Во время короткого разговора они оба следили за быстрыми вспышками сигналов. Похоже, прибор трудился вовсю. Тергуд-Смит нажал рычаг телефона, и мерцание прекратилось. Засветилась строчка табло: «ЛИНИЯ ПРОСЛУШИВАЕТСЯ НА КОММУТАТОРЕ».

— Похоже, что работает, — негромко сказал Тергуд-Смит, глядя на Яна.

— Работает… Так ты думаешь, он нашел «клопа» на моем телефоне? С какой стати… — Ян на момент задумался, потом погрозил зятю пальцем. — Кончай, Смитти. Ты отнюдь не случайно пришел ко мне и прицепил эту штуковину. Ты знал, что меня подслушивают. Но почему?

— Скажем так, Ян: я подозревал нечто подобное. Но уверен не был. — Он подошел к окну и выглянул наружу, сплетя пальцы за спиной. — Работа моя полна неопределенностей и подозрений. Были намеки, что ты под наблюдением одного отдела, но мне не так уж удобно спрашивать; к тому же там стали бы все отрицать. — Он обернулся, лицо его стало очень жестким. — Но теперь я знаю — и пара голов покатится. Я не позволю этим болванам трогать мою семью. Все будет улажено, так что забудь об этом.

— Хотел бы, Смитти. Но боюсь, что это мне не удастся. Я должен знать, что происходит.

— Конечно, должен. — Тергуд-Смит смиренно поднял руки. — Просто ты оказался в ненужный момент в ненужном месте. Этого вполне достаточно, чтобы низовые бюрократы начали действовать.

— Я был в самых обычных местах. А единственный ненужный момент — когда меня чуть не утопили.

— Вот именно. Признаться, я не совсем поверил тебе, когда ты рассказывал, что видел. Даже больше скажу, но это должно остаться между нами.

— Мог бы и не предупреждать.

— Извини. Так вот. На первом катере были преступники — контрабандисты, везли наркотики. Второй катер был наш, сторожевик. Догнал беглецов и взорвал.

— Контрабандные наркотики? Я и не знал, что такое бывает. Но если бывает и если их поймали — это же отличный сюжет для вечерних новостей.

— Я-то с тобой согласен, но согласны не все. Им кажется, что такая информация будет только поощрять нарушение закона. Такова политика, и нам от нее никуда не деться, и ты случайно влип в эту кашу. Но не надолго. Так что забудь и о «клопе», и о том, что я тебе говорил, — и приходи к восьми.

Ян взял зятя за руку.

— Если я кажусь недостаточно благодарным — так это только из-за похмелья. Спасибо. Хорошо знать, что ты есть. Я, правда, половины не понял, но, может быть, и не хочу понимать.

— Это самое мудрое. До вечера.

Когда дверь закрылась, Ян вылил в раковину остывший кофе и подошел к бару. Клин клином вышибать — это не в его правилах, но сегодня случай особый. Можно ли верить Смитти? Он правду сказал или приврал по долгу службы? Он все рассказал или там есть еще что-нибудь? Единственное, что оставалось, — вести себя так, будто это «еще что-нибудь» есть на самом деле. И следить за собой при телефонных разговорах.

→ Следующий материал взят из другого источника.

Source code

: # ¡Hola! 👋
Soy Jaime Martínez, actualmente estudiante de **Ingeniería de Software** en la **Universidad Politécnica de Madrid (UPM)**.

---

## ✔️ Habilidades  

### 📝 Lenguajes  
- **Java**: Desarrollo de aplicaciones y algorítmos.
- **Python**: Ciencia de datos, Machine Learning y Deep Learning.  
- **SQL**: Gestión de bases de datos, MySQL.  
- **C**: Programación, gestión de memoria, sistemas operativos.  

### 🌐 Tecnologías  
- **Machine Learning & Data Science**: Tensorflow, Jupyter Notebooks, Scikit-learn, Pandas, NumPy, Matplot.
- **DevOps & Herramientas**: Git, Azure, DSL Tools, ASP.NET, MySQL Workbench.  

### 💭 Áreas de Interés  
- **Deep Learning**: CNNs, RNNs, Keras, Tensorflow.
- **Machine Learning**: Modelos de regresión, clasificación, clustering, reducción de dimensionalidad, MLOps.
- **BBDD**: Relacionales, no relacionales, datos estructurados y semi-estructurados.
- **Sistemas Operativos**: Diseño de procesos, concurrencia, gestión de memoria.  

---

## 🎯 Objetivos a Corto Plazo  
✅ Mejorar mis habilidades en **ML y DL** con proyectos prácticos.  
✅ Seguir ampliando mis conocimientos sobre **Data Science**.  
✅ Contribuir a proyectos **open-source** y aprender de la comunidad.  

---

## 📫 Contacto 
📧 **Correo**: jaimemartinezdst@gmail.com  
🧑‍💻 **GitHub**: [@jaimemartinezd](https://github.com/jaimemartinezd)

Потом до него вдруг дошло, что Сара на субмарине говорила правду. Оказывается, мир далеко не так прост, как он думал всю жизнь.

На улице шел снег, и лондонский Сити исчез за мельтешащей белой пеленой. Что же делать? Он знал, что стоит на распутье, на развилке жизненных дорог. Быть может, это самый главный выбор, выбор важности неимоверной. За последние недели он получил немало ощутимых ударов; пожалуй, больше, чем за всю предыдущую жизнь. Школьные драки, университетские экзамены, дела любовные — все это на самом деле было совсем просто. Жизнь всегда текла ему навстречу, и он всегда принимал это как должное. Все решения были просты, потому что всегда шли по течению. Теперь — другое дело. Теперь надо решать.

Конечно, он мог бы забыть все, что услышал и узнал, — и жить, как прежде…

Но нет. Вряд ли. Все изменилось: мир, в котором он жил, оказался ненастоящим, а его взгляд на реальность — неверным. Израиль, контрабандисты, подлодки, демократия, рабовладение… Все это существовало, а он ничего не знал. Он заблуждался. Словно люди до Коперника, убежденные в том, что Солнце вращается вокруг Земли. Они верили — нет, они знали, — это правда. И они ошибались. Он тоже знал свой мир — и точно так же ошибался.

В тот момент он не имел понятия, куда заведут его эти мысли, но ощутил внезапный страх, что дело может кончиться катастрофой. Может — но попытаться все-таки надо… Возникла даже гордость какая-то, что он так свободно мыслит; что способен к рациональному, без эмоций, поиску истины, в чем бы она ни состояла.

Ну что ж. В мире много такой правды, о которой он и понятия не имеет, — он до нее докопается. И он знает, как это сделать. Это просто. Быть может, он и оставит какие-то следы — но если сделает все, как надо, его не поймают.

Улыбнувшись, он взял блокнот, карандаш, — и сел чертить схему компьютерной программы. С помощью этой программы он узнает все.

Глава 6

— У меня просто слов нет, как я рада, что вы решили работать с нами. Все наши микросхемы — древности, годные разве что для музеев. Я каждый день просто в отчаянии, просто не знаю, что с ними делать.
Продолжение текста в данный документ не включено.